Pipeline Orchestration#

Source files
  • twiga/pipeline/tasks.py - Prefect tasks

  • twiga/pipeline/flows.py - training_flow, retraining_flow

  • twiga/pipeline/schemas.py - TrainingResult, RetrainingResult, DriftSummary

Overview#

twiga.pipeline provides two Prefect flows that orchestrate the complete Twiga training and retraining lifecycle. Each stage of the pipeline is a separate Prefect task - enabling independent retries, logging, and observability in the Prefect UI.

Both flows return typed dataclasses so downstream code gets IDE completion and type checking with no dict-key guesswork.

pip install twiga[mlops]

training_flow#

The full train → evaluate → checkpoint → MLflow pipeline in one call:

from twiga.pipeline import training_flow
from twiga.pipeline.schemas import TrainingResult

result: TrainingResult = training_flow(
    forecaster=forecaster,
    data_path="data/load.parquet",
    date_col="timestamp",
    train_end="2023-12-31",
    test_start="2024-01-01",
    tune=True,
    num_trials=30,
    experiment="load-forecast-v2",
    run_name="lgbm-run-001",
)

print(result.checkpoint_path)
print(result.mlflow_run_id)
print(result.metrics)

Steps#

        graph LR
    A[load_data] --> B[fit_forecaster]
    B --> C[evaluate_model]
    C --> D[save_checkpoint]
    D --> E[log_to_mlflow]
    E --> F[publish_artifact]
    

Step

Task

Description

1

load_data

Read parquet/CSV, parse timestamps, split train/test

2

fit_forecaster

Optionally tune with Optuna, then fit on training data

3

evaluate_model

Run forecaster.evaluate() on test split

4

save_checkpoint

Persist model + write _checkpoint_manifest.json

5

log_to_mlflow

Log params, metrics, and checkpoint artefacts via TwigaTracker

6

Publish artefact

Markdown metrics table in the Prefect UI

Return value - TrainingResult#

from twiga.pipeline.schemas import TrainingResult

result.checkpoint_path   # "/checkpoints/load-forecast/20240101/"
result.mlflow_run_id     # "a1b2c3d4e5f6"
result.metrics           # {"lightgbm": {"mae": 4.23, "rmse": 6.11, "corr": 0.97}}

API reference#

twiga.pipeline.flows.training_flow(forecaster, data_path, date_col='timestamp', train_end=None, test_start=None, tune=False, num_trials=20, ensemble_strategy=None, experiment='twiga', run_name=None, tags=None, report_dir='reports')#

Full training pipeline: load → fit → evaluate → checkpoint → MLflow.

Parameters:
  • forecaster (TwigaForecaster) – Configured (unfitted) forecaster instance.

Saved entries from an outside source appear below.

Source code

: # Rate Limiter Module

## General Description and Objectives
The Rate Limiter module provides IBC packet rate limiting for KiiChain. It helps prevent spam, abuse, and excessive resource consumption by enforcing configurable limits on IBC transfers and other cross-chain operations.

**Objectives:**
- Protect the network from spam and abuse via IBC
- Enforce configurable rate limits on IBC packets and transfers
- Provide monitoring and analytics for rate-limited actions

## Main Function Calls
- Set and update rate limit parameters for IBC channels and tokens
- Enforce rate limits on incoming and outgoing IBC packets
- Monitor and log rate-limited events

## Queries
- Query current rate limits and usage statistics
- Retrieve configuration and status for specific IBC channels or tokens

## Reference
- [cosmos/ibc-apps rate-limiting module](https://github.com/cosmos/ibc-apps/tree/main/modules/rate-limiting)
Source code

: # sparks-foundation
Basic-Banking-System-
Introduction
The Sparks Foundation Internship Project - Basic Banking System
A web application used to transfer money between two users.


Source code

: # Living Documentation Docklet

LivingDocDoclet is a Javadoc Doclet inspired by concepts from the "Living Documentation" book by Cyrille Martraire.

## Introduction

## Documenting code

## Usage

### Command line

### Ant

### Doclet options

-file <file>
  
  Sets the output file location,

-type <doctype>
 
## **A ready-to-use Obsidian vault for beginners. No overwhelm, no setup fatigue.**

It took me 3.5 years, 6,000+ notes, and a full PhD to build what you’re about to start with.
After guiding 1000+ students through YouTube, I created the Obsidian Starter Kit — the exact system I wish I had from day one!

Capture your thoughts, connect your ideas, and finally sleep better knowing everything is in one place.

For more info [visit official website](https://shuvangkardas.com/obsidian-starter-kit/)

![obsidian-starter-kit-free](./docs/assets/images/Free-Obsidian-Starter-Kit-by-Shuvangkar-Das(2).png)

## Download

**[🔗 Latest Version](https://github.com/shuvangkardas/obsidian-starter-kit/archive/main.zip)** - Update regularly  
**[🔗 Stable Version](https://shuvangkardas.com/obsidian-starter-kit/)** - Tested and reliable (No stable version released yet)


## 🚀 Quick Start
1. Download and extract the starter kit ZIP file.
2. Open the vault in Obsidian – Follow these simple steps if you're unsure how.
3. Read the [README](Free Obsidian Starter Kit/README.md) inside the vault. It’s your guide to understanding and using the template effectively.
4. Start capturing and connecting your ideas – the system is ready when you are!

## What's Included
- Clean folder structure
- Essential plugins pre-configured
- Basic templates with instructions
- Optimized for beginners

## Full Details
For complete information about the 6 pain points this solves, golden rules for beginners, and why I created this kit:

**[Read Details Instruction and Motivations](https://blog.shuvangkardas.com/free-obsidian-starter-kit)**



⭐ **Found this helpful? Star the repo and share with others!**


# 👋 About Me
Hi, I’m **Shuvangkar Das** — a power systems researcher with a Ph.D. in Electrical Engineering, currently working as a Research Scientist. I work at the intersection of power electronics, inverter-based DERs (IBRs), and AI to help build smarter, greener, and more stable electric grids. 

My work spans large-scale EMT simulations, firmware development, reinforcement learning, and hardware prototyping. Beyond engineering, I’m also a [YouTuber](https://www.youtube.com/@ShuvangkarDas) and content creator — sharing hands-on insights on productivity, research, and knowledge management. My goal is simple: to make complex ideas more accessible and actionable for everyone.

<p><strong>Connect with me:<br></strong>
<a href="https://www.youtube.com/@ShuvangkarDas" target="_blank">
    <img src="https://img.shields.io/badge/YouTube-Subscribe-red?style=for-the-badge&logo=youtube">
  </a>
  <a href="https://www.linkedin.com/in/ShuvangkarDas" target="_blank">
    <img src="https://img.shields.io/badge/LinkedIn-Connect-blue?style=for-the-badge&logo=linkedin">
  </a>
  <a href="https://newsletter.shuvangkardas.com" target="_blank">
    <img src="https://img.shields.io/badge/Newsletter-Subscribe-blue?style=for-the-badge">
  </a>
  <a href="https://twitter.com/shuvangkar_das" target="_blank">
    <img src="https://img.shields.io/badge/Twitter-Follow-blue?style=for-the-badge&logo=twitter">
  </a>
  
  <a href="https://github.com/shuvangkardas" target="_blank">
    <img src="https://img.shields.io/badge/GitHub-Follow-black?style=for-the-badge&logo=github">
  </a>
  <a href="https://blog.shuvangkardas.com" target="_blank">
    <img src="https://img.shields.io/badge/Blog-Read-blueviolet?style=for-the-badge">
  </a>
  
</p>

  • data_path (str | Path) – Path to the dataset file (.parquet or .csv).

  • date_col (str) – Name of the timestamp column in the dataset.

  • train_end (str | None) – Inclusive end date for the training split (YYYY-MM-DD).

  • test_start (str | None) – Inclusive start date for the test split (YYYY-MM-DD).

  • tune (bool) – If True, run Optuna HPO before the final fit.

  • num_trials (int) – Number of Optuna trials (used when tune=True).

  • ensemble_strategy (str | None) – Ensemble aggregation strategy for evaluation.

  • experiment (str) – MLflow experiment name.

  • run_name (str | None) – Human-readable MLflow run label.

  • tags (dict[str, str] | None) – Optional MLflow tags dict.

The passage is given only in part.